Graphs

The relation system allows creating Entity hierarchies and graphs.

These graphs can be traversed in different ways through the use of a Query.

The default child_of relation provides a mutually exclusive parent-child relation, which is perfect for transform hierarchies or trees, and is trivial to construct using the EntityBuilder::attach method.

#![allow(unused)]

fn main() {
    let root = Entity::builder()
        .set(name(), "root".into())
        .attach(
            child_of,
            Entity::builder().set(name(), "root.child.1".into()).attach(
                child_of,
                Entity::builder().set(name(), "root.child.1.1".into()),
            ),
        )
        .attach(
            child_of,
            Entity::builder().set(name(), "root.child.2".into()),
        )
        .attach(
            child_of,
            Entity::builder().set(name(), "root.child.3".into()),
        )
        .spawn(&mut world);

}

Likewise, attach_with can be used for stateful relations

Depth First Iteration

Dfs allows traversing hierarchies in depth-first order.

#![allow(unused)]

fn main() {
        let mut query = Query::new((entity_ids(), name())).with_strategy(Dfs::new(child_of));

        tracing::info!("Dfs:");
        for (id, name) in query.borrow(&world).iter() {
            tracing::info!(?id, ?name);
        }

}

Traversal

For modifying a graph through a value which is passed through the parents, such as updating a UI layout, there is Dfs::traverse which provides an easy recursion based visiting, which can for example be used for updating transform hierarchies.

Example:

#![allow(unused)]

fn main() {
    let update_world_position = System::builder()
        .with_query(
            Query::new((world_position().as_mut(), position())).with_strategy(Dfs::new(child_of)),
        )
        .build(
            |mut query: DfsBorrow<(ComponentMut<Vec3>, Component<Vec3>), All, ()>| {
                query.traverse(&Vec3::ZERO, |(world_pos, &pos), _, &parent_pos| {
                    *world_pos = pos + parent_pos;
                    *world_pos
                });
            },
        );

    let mut buf = String::new();
    let print_hierarchy = System::builder()
        .with_query(
            Query::new((name(), position(), world_position())).with_strategy(Dfs::new(child_of)),
        )
        .build(move |mut query: DfsBorrow<_, _, _>| {
            query.traverse(&0usize, |(name, pos, world_pos), _, depth| {
                let indent = depth * 4;
                writeln!(
                    buf,
                    "{:indent$}{name}: {pos} {world_pos}",
                    "",
                    indent = indent,
                )
                .unwrap();
                depth + 1
            });

            tracing::info!("{buf}");
        });

    let mut schedule = Schedule::new()
        .with_system(update_world_position)
        .with_system(print_hierarchy);

    schedule.execute_seq(&mut world).unwrap();

}

See: transform

Topological Iteration

In addition to depth first traversal, queries offer iteration in topological ordering through Topo.

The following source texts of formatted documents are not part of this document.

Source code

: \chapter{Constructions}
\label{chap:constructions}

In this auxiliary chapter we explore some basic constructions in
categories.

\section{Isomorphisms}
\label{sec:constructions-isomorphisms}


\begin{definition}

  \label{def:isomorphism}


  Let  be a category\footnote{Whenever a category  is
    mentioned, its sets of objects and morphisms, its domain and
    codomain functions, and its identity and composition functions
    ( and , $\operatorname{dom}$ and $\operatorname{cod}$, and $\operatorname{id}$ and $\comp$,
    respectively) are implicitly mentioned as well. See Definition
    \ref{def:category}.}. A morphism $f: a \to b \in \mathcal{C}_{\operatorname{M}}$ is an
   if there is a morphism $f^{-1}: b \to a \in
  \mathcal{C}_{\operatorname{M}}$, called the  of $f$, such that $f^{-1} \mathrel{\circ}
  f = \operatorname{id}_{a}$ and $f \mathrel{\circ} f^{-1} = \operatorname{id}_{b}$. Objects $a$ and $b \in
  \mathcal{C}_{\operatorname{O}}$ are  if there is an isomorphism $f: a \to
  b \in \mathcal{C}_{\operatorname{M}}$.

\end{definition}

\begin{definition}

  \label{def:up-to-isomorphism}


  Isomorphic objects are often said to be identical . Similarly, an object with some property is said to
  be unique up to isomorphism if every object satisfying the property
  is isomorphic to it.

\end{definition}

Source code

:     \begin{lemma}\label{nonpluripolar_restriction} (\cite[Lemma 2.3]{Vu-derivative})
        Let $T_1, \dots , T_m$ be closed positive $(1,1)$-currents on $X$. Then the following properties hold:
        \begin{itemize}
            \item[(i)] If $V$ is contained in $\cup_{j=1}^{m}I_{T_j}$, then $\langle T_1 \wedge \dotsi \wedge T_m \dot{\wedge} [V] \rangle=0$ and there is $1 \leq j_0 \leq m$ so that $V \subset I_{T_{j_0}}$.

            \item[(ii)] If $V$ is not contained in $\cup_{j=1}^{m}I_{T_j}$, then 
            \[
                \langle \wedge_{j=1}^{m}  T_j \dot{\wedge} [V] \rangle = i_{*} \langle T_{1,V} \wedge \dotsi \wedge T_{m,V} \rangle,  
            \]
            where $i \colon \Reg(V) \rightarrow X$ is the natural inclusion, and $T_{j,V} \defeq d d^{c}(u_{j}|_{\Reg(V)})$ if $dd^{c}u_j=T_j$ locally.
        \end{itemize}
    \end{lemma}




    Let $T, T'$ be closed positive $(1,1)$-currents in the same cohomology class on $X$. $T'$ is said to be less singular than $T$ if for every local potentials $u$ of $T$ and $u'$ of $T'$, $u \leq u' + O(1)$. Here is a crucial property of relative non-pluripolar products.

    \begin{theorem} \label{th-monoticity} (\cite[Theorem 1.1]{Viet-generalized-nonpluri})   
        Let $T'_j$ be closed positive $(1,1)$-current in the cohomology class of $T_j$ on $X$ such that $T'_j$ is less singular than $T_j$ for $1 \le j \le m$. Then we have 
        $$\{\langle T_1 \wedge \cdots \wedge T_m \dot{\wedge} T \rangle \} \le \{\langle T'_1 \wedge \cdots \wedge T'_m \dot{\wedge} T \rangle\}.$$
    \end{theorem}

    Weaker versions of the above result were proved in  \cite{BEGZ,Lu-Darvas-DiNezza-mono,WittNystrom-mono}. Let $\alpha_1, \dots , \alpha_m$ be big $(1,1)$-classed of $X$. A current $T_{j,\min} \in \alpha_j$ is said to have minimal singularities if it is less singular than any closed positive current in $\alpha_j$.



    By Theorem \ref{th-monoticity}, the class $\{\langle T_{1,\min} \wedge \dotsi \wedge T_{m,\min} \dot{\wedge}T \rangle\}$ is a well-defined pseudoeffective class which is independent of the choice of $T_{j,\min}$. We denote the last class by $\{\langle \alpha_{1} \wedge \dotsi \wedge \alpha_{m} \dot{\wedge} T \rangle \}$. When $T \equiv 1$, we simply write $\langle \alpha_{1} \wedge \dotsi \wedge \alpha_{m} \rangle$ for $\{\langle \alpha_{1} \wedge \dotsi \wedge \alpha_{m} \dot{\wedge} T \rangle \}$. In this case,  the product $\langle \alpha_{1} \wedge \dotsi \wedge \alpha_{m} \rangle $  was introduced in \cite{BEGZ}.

Topological ordering is less constrained as it only ensures that each node's parents are visited before the children, but not that the children are visited immediately after the parent.

More specifically, each node is visited in the ordered of their maximum recursion depth. I.e, first all roots are visited, then all children, then all 2nd level children and so on.

This allows far greater cache locality and is more similar in memory access patterns to the non-relation aware Planar strategy.